→ WHAT IS EXPECTED
Reproduce exactly the line that contains "这是准备开世界频道的节奏？ ...</blockquote>" and all lines that follow it in the records below, ending with the last one.

→ SUPPLIED ENTRIES
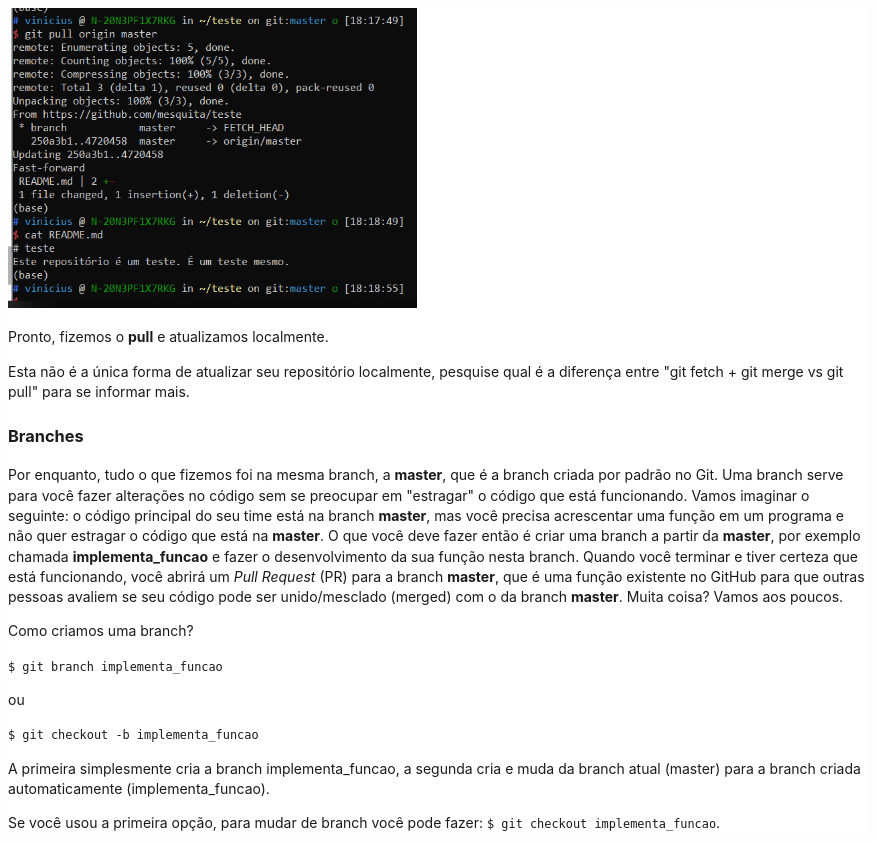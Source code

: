 <img src=".\imgs\git\git_24.png" style="zoom:67%;" />

Pronto, fizemos o **pull** e atualizamos localmente.

Esta não é a única forma de atualizar seu repositório localmente, pesquise qual é a diferença entre "git fetch + git merge vs git pull" para se informar mais.

### Branches

Por enquanto, tudo o que fizemos foi na mesma branch, a **master**, que é a branch criada por padrão no Git. Uma branch serve para você fazer alterações no código sem se preocupar em "estragar" o código que está funcionando. Vamos imaginar o seguinte: o código principal do seu time está na branch **master**, mas você precisa acrescentar uma função em um programa e não quer estragar o código que está na **master**. O que você deve fazer então é criar uma branch a partir da **master**, por exemplo chamada **implementa_funcao** e fazer o desenvolvimento da sua função nesta branch. Quando você terminar e tiver certeza que está funcionando, você abrirá um _Pull Request_ (PR) para a branch **master**, que é uma função existente no GitHub para que outras pessoas avaliem se seu código pode ser unido/mesclado (merged) com o da branch **master**. Muita coisa? Vamos aos poucos.

Como criamos uma branch?

`$ git branch implementa_funcao`

ou

`$ git checkout -b implementa_funcao`

A primeira simplesmente cria a branch implementa_funcao, a segunda cria e muda da branch atual (master) para a branch criada automaticamente (implementa_funcao).

Se você usou a primeira opção, para mudar de branch você pode fazer: `$ git checkout implementa_funcao`.
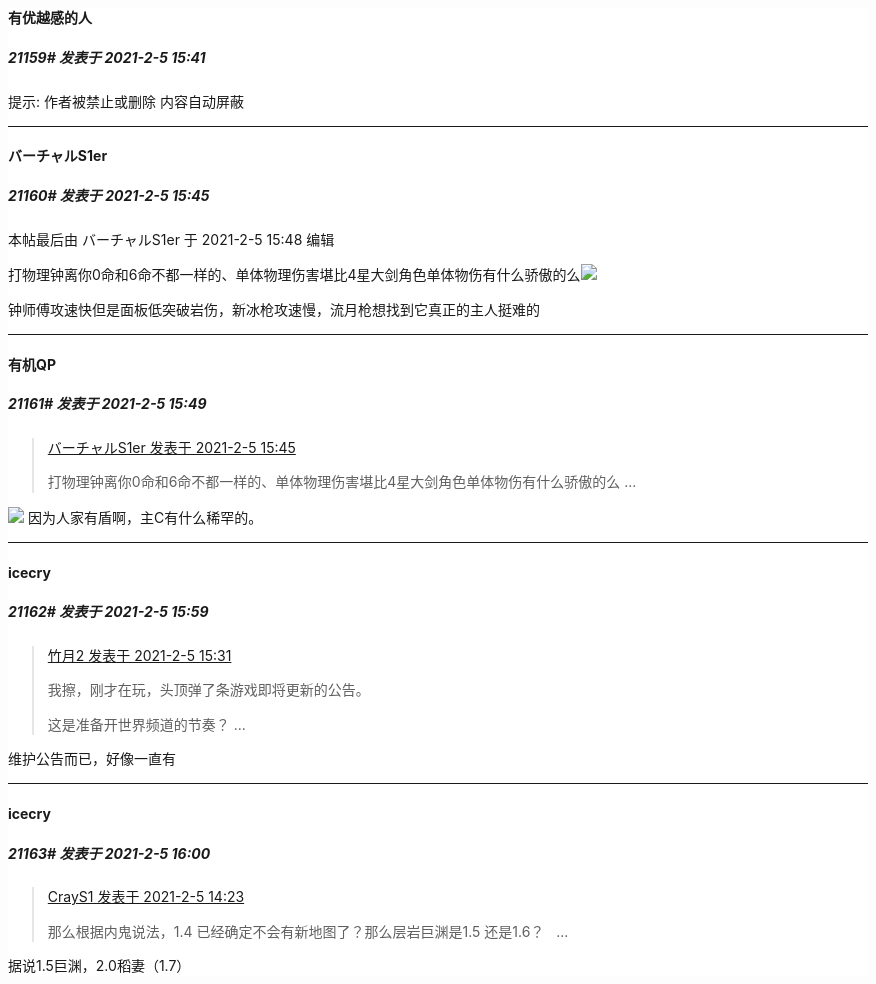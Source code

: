 ####  有优越感的人  
##### 21159#       发表于 2021-2-5 15:41

提示: 作者被禁止或删除 内容自动屏蔽


*****

####  バーチャルS1er  
##### 21160#       发表于 2021-2-5 15:45


 本帖最后由 バーチャルS1er 于 2021-2-5 15:48 编辑 

打物理钟离你0命和6命不都一样的、单体物理伤害堪比4星大剑角色单体物伤有什么骄傲的么<img src="https://static.saraba1st.com/image/smiley/face2017/067.png" referrerpolicy="no-referrer">


钟师傅攻速快但是面板低突破岩伤，新冰枪攻速慢，流月枪想找到它真正的主人挺难的


*****

####  有机QP  
##### 21161#       发表于 2021-2-5 15:49


<blockquote><a href="httphttps://bbs.saraba1st.com/2b/forum.php?mod=redirect&amp;goto=findpost&amp;pid=50247993&amp;ptid=1959892" target="_blank">バーチャルS1er 发表于 2021-2-5 15:45</a>

打物理钟离你0命和6命不都一样的、单体物理伤害堪比4星大剑角色单体物伤有什么骄傲的么 ...</blockquote>
<img src="https://static.saraba1st.com/image/smiley/face2017/037.png" referrerpolicy="no-referrer"> 因为人家有盾啊，主C有什么稀罕的。


*****

####  icecry  
##### 21162#       发表于 2021-2-5 15:59


<blockquote><a href="httphttps://bbs.saraba1st.com/2b/forum.php?mod=redirect&amp;goto=findpost&amp;pid=50247855&amp;ptid=1959892" target="_blank">竹月2 发表于 2021-2-5 15:31</a>

我擦，刚才在玩，头顶弹了条游戏即将更新的公告。

这是准备开世界频道的节奏？ ...</blockquote>
维护公告而已，好像一直有


*****

####  icecry  
##### 21163#       发表于 2021-2-5 16:00


<blockquote><a href="httphttps://bbs.saraba1st.com/2b/forum.php?mod=redirect&amp;goto=findpost&amp;pid=50247186&amp;ptid=1959892" target="_blank">CrayS1 发表于 2021-2-5 14:23</a>

那么根据内鬼说法，1.4 已经确定不会有新地图了？那么层岩巨渊是1.5 还是1.6？   ...</blockquote>
据说1.5巨渊，2.0稻妻（1.7）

→ WRITTEN RESPONSE
这是准备开世界频道的节奏？ ...</blockquote>
维护公告而已，好像一直有


*****

####  icecry  
##### 21163#       发表于 2021-2-5 16:00


<blockquote><a href="httphttps://bbs.saraba1st.com/2b/forum.php?mod=redirect&amp;goto=findpost&amp;pid=50247186&amp;ptid=1959892" target="_blank">CrayS1 发表于 2021-2-5 14:23</a>

那么根据内鬼说法，1.4 已经确定不会有新地图了？那么层岩巨渊是1.5 还是1.6？   ...</blockquote>
据说1.5巨渊，2.0稻妻（1.7）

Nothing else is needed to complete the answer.